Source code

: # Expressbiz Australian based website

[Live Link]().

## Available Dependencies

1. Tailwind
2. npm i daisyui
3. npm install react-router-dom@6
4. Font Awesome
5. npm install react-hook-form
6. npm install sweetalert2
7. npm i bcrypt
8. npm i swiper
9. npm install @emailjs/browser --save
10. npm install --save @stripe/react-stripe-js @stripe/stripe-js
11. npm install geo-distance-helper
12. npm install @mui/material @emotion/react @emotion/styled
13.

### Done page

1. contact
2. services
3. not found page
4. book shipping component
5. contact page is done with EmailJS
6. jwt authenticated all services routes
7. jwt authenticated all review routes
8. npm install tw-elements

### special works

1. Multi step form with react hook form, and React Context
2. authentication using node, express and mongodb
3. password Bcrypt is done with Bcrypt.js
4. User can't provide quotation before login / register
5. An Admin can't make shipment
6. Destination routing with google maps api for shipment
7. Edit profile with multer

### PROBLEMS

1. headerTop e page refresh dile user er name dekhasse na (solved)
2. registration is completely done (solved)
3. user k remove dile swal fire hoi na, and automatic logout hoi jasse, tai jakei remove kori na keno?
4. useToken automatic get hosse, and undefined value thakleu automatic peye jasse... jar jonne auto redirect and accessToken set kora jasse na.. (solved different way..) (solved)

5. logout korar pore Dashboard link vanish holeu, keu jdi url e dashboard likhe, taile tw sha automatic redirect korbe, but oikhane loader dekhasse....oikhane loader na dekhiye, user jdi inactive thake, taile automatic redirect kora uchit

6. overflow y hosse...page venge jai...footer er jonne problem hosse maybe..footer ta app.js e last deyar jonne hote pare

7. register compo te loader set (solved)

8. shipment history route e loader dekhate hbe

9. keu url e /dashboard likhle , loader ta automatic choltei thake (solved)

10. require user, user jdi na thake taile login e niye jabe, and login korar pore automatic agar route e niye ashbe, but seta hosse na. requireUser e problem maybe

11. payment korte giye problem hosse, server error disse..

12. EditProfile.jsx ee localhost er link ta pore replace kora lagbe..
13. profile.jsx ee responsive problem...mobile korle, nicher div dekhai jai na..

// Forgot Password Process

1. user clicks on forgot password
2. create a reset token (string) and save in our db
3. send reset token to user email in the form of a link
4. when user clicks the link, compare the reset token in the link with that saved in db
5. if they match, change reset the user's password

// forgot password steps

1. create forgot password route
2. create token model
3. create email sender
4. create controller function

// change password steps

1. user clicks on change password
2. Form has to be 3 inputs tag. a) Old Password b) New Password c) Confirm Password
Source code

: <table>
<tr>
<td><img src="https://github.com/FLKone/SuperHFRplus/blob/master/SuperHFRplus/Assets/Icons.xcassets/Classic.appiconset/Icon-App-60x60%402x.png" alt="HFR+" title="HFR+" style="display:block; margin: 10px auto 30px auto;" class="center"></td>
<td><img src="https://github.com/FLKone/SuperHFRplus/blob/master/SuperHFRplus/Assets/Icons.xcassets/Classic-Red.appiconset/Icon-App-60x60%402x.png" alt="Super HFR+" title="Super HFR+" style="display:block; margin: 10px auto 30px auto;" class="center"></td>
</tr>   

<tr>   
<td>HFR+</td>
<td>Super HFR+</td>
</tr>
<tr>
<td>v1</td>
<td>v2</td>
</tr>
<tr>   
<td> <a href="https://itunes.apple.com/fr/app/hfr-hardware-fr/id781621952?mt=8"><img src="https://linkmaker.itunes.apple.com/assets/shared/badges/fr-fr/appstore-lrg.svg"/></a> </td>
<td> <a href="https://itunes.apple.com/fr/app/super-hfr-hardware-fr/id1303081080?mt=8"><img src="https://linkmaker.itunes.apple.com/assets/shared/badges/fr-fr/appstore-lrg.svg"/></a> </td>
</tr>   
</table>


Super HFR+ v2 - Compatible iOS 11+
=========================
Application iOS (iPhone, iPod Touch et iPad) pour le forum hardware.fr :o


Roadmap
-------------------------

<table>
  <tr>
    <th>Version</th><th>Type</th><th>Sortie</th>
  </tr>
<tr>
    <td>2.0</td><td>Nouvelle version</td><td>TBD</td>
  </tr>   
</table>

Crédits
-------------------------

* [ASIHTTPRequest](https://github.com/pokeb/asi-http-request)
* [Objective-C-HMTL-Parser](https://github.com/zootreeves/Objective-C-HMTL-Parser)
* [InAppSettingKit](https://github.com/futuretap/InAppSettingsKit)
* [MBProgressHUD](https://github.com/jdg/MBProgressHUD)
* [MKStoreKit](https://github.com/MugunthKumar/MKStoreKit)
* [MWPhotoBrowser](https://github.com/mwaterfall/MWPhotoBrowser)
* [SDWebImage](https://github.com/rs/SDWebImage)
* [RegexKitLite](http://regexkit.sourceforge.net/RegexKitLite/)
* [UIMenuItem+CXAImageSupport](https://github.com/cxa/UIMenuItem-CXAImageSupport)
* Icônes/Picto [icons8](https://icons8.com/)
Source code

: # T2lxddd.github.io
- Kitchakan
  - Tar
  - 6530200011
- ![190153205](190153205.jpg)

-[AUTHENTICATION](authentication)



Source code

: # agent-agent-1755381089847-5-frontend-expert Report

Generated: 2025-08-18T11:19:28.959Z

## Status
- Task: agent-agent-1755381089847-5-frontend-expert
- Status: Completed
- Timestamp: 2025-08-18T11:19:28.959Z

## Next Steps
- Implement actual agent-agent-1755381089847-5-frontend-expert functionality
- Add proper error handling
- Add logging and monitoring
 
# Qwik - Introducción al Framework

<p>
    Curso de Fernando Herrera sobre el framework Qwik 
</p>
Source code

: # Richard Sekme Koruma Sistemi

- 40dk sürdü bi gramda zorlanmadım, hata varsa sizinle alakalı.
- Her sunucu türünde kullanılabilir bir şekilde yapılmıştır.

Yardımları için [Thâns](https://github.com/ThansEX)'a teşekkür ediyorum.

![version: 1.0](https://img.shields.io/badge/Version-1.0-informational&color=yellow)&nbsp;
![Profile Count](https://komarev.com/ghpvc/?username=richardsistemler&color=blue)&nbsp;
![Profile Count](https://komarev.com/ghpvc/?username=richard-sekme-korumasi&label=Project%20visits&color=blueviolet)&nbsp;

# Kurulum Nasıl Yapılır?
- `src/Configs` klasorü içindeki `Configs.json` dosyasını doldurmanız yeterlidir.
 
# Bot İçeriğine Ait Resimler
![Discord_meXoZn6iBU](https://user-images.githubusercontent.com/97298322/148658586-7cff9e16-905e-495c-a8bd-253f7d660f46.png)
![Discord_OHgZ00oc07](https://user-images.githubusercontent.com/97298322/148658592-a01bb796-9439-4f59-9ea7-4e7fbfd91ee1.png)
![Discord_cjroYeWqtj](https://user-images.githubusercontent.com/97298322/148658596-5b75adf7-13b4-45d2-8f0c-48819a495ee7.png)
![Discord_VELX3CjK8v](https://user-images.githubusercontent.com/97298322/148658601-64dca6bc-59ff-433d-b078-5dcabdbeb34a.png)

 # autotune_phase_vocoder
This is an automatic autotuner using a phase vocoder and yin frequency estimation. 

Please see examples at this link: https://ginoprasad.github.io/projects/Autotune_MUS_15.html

---+---

*Required action*: Beginning at the first line of the records, give again each line exactly as written, ending with the line that contains "6. jwt authenticated all services routes".

*Exercise solution*:
Source code

: # Expressbiz Australian based website

[Live Link]().

## Available Dependencies

1. Tailwind
2. npm i daisyui
3. npm install react-router-dom@6
4. Font Awesome
5. npm install react-hook-form
6. npm install sweetalert2
7. npm i bcrypt
8. npm i swiper
9. npm install @emailjs/browser --save
10. npm install --save @stripe/react-stripe-js @stripe/stripe-js
11. npm install geo-distance-helper
12. npm install @mui/material @emotion/react @emotion/styled
13.

### Done page

1. contact
2. services
3. not found page
4. book shipping component
5. contact page is done with EmailJS
6. jwt authenticated all services routes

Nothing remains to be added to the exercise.